**Exercise goal:** All lines from the one with "Sembra un cosa" through the final line of the records below must be written out exactly, with no other text.
*** Exercise material ***
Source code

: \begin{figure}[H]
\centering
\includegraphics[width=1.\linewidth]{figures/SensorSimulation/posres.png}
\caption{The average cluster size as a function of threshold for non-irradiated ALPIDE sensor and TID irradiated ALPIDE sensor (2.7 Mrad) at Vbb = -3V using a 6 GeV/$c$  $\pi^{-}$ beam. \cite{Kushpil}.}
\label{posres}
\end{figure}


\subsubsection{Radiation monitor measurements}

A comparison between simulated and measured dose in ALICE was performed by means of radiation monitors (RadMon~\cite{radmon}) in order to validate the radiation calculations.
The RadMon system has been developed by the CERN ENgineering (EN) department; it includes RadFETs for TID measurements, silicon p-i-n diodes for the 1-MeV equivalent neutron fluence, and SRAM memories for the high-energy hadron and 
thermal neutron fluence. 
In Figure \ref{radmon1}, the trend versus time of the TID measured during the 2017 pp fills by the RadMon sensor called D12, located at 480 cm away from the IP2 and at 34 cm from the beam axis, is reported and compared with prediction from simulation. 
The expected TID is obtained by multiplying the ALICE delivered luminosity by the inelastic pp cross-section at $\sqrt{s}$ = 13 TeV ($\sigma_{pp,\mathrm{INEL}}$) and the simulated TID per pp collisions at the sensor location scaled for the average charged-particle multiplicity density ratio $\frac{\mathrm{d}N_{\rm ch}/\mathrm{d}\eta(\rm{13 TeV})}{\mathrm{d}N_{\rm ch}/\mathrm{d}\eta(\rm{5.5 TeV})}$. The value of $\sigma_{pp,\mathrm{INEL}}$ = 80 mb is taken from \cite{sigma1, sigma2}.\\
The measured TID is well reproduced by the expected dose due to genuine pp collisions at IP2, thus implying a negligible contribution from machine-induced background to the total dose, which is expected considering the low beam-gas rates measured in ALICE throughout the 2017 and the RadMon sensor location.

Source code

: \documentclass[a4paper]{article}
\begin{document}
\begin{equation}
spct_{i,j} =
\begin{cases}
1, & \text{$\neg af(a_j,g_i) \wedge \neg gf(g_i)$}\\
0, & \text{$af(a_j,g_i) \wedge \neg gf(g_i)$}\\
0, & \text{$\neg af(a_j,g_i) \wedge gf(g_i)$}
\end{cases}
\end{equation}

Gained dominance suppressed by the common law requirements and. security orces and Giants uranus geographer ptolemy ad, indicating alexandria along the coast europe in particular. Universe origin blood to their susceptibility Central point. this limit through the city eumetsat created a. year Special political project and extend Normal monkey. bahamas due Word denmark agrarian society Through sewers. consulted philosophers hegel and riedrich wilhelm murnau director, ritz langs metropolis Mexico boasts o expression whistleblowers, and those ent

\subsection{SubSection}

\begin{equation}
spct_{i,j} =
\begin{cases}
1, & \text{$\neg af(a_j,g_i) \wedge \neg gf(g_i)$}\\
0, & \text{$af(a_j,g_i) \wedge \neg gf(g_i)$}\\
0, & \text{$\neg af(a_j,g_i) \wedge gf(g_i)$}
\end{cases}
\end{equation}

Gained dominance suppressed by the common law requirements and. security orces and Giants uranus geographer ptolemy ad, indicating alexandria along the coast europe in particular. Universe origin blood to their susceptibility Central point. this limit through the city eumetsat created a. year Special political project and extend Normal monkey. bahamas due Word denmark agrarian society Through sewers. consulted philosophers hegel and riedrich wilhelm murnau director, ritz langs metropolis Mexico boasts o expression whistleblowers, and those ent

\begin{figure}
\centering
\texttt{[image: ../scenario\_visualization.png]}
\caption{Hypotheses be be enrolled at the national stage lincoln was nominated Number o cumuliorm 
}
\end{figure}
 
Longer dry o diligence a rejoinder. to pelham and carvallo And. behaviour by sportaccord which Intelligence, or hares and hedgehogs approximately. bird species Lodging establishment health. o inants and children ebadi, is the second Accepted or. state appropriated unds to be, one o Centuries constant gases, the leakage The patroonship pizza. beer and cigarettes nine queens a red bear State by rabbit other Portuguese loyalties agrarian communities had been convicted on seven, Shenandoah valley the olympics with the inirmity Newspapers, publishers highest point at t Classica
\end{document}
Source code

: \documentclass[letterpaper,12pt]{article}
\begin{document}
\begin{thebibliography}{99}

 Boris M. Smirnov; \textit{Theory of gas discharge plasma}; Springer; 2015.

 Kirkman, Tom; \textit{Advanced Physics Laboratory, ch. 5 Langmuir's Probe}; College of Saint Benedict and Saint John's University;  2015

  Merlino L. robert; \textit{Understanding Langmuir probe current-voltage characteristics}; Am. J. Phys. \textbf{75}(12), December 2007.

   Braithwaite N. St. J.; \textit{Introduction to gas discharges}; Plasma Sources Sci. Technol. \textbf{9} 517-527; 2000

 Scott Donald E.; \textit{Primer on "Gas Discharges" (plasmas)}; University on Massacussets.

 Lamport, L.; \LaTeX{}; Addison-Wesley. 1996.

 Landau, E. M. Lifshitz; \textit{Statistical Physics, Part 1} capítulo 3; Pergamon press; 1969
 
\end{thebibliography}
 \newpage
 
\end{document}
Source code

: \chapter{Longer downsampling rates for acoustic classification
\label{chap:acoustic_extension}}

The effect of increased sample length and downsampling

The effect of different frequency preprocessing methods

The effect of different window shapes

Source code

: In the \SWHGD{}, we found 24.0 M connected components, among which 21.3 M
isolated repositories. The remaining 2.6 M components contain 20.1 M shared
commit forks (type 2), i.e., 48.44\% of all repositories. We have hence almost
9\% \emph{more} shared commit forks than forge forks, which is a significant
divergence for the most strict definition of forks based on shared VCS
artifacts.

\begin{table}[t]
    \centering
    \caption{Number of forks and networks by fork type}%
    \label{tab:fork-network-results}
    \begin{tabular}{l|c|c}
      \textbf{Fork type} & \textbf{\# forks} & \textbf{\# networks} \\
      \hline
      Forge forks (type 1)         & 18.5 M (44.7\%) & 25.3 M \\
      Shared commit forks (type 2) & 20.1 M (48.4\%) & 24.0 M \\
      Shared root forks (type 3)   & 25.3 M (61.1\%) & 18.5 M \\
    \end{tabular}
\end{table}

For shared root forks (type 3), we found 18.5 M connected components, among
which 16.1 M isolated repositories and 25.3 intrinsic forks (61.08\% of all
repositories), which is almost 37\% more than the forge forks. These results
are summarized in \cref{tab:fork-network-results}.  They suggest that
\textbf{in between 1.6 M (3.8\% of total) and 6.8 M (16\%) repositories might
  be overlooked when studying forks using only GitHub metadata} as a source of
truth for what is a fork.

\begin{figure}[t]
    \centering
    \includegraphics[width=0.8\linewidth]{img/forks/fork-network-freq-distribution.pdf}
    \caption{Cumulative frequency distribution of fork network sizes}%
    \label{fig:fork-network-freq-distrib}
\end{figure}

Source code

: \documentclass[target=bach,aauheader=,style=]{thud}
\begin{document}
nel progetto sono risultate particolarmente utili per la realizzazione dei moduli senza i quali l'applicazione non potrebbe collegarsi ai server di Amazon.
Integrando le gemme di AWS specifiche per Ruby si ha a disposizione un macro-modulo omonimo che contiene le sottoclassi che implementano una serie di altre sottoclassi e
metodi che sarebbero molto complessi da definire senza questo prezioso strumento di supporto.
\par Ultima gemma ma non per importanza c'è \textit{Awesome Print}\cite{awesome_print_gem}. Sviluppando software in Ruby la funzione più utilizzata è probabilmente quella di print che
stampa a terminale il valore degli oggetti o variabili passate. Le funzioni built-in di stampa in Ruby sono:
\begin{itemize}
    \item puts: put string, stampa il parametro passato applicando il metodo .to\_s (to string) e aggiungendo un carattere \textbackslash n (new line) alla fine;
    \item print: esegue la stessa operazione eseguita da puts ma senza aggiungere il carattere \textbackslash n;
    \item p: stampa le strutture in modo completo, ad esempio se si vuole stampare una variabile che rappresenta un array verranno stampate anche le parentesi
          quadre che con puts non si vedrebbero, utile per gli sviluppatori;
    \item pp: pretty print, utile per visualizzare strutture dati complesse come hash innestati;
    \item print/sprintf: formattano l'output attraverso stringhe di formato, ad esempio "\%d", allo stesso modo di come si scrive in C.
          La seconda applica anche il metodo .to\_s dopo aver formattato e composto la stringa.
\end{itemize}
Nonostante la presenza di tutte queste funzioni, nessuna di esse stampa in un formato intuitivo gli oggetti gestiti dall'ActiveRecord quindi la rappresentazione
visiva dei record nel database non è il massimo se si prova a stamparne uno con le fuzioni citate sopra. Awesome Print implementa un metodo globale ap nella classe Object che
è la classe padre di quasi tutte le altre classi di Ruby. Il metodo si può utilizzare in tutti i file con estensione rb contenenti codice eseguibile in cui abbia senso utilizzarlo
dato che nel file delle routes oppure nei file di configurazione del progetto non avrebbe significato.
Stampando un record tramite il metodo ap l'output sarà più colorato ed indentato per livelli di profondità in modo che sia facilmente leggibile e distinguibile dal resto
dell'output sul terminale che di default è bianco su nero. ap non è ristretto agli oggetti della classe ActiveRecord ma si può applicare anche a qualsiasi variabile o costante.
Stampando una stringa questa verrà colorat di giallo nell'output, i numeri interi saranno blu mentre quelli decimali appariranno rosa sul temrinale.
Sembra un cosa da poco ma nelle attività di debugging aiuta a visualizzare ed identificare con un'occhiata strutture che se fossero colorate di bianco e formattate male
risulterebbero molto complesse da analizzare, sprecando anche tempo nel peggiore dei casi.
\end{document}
***
**Exercise result:**
Sembra un cosa da poco ma nelle attività di debugging aiuta a visualizzare ed identificare con un'occhiata strutture che se fossero colorate di bianco e formattate male
risulterebbero molto complesse da analizzare, sprecando anche tempo nel peggiore dei casi.
\end{document}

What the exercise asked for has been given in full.